Many degrees have clear practical applications, delivering the expertise required by a range of commercial businesses and industries. Others are more theoretical, analysing the technologies used to produce, preserve or transport food and drink.
Courses can be taught or research-based, awarding MSc, MRes or MPhil degrees as appropriate. Entry requirements will vary, but you’ll normally be expected to have an undergraduate Science degree.
Why study a Masters in Food Sciences?
Postgraduate training in Food Sciences has lots of obvious (and not so obvious) professional applications. Food production is a big business, with large companies developing new processing methods, or techniques for creating more natural products.
Careers are also available in related fields such as agriculture (no pun intended) as businesses and governments seek to find ways of feeding growing and changing populations.

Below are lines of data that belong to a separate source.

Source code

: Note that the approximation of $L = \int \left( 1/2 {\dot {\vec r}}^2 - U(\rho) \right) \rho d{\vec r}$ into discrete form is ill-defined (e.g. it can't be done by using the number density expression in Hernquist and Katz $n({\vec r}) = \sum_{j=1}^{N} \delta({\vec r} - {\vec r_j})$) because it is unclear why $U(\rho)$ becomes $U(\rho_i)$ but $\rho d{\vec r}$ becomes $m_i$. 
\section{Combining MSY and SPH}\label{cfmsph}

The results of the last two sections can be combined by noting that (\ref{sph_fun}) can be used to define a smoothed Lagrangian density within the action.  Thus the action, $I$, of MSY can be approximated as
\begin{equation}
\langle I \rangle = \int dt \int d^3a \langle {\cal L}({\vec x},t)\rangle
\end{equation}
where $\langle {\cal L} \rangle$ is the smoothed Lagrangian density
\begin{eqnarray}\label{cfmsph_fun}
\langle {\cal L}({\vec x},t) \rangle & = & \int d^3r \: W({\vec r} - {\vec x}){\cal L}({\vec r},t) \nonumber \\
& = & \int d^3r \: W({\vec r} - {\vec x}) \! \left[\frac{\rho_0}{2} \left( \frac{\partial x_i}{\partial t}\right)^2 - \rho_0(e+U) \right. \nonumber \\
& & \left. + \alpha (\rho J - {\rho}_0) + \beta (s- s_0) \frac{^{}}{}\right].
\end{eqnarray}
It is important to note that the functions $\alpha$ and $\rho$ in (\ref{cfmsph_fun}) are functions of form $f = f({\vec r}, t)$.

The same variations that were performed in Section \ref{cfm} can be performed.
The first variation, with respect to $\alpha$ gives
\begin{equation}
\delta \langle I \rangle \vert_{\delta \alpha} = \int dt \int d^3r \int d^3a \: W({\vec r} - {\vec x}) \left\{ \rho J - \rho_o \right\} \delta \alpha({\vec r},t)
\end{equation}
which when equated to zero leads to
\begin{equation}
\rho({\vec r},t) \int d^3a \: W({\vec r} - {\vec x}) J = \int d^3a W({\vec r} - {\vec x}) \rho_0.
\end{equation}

Or, with the right Food Science Masters, you could even find work in glamorous and exciting professions such as winemaking or craft beer production (an excellent way to leverage some of the extra-curricular experience you may have developed as a student).
A specialist Food Science degree (such as a Masters in Food Hygiene) has its own professional outcomes. You could work with a public health service or cross over into applied fields such as catering or food and beverage quality control.